As the titular character, Hader delivers a shockingly fantastic performance. I don’t mean “shockingly” as an insult; as a comedian, he was one of Saturday Night Live’s best performers ever. Stefan is still an utterly hilarious character. But he was never known as a dramatic actor. But in “Barry,” the comedian proves to be a dramatic tour de force. Barry is a man who’s incredibly distanced from his own emotions. Hader often portrays him with glazed over eyes, which light up when he’s acting or in the presence of Sally, his crush. It helps make Barry an incredibly complicated character, a man who’s so traumatized he’s become oblivious to his own emotions.
The rest of the cast, too, is fantastic. Unlike many other, less compelling shows, “Barry” consistently gives its supporting cast interesting storylines, which, in turn, gives each cast member a chance to shine.
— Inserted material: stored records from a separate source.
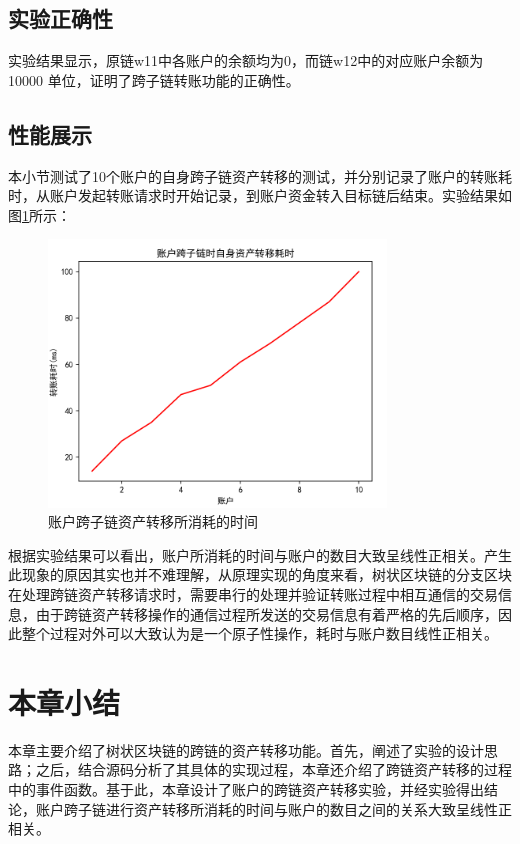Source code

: \subsection{实验正确性}

实验结果显示，原链w11中各账户的余额均为0，而链w12中的对应账户余额为10000 单位，证明了跨子链转账功能的正确性。

\subsection{性能展示}

本小节测试了10个账户的自身跨子链资产转移的测试，并分别记录了账户的转账耗时，从账户发起转账请求时开始记录，到账户资金转入目标链后结束。实验结果如图\ref{fig:账户跨子链资产转移所消耗的时间}所示：

\begin{figure}
	\centering
	\includegraphics[width=0.8\textwidth]{figures/账户跨子链资产转移所消耗的时间.png}
	\caption{账户跨子链资产转移所消耗的时间}
	\label{fig:账户跨子链资产转移所消耗的时间}
\end{figure}

根据实验结果可以看出，账户所消耗的时间与账户的数目大致呈线性正相关。产生此现象的原因其实也并不难理解，从原理实现的角度来看，树状区块链的分支区块在处理跨链资产转移请求时，需要串行的处理并验证转账过程中相互通信的交易信息，由于跨链资产转移操作的通信过程所发送的交易信息有着严格的先后顺序，因此整个过程对外可以大致认为是一个原子性操作，耗时与账户数目线性正相关。

\section{本章小结}

本章主要介绍了树状区块链的跨链的资产转移功能。首先，阐述了实验的设计思路；之后，结合源码分析了其具体的实现过程，本章还介绍了跨链资产转移的过程中的事件函数。基于此，本章设计了账户的跨链资产转移实验，并经实验得出结论，账户跨子链进行资产转移所消耗的时间与账户的数目之间的关系大致呈线性正相关。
Goldberg is wonderful as Sally, showcasing her intense fears and anxieties as well as her own talents. Winkler is stellar, portraying Gene as both an egomaniac and desperate fool. As Chechen gangsters, Glenn Fleshler and Anthony Carrigan are both intimidating and utterly hilarious.
At its core, “Barry” is a show about people struggling to escape their current personal hells, never successfully. Barry wants to escape his violent and increasingly traumatic lifestyle and follow his true passion. Sally wants to escape the constant struggles of being talented but unrecognized. Detective Moss wants to catch the killer, whom she (correctly, despite what everyone else tells her) suspects is connected to Gene’s acting class.
The show is able to wring out both pathos and humor from the plights of its characters. Barry’s desperate attempts to act are both funny and sad. He’s found a purpose in life, but he’s incapable of doing it well. The desperation of the other actors in his class are similarly funny and tragic. In one scene, an actress tries to seduce the actor who played Pinocchio in an upcoming movie, but it’s quickly made clear that he didn’t portray the character but was a stand-in who will be unrecognizable under CGI.
As such, “Barry” is perhaps best described as a tragicomedy. It’s both hilarious and endearing but difficult to watch. Its characters are each trapped in their own existential hell, battling and failing to escape it. While its tone may sometimes vary too much for its own good, “Barry” is still an outstanding show, one of the funniest, and bleakest, currently on television.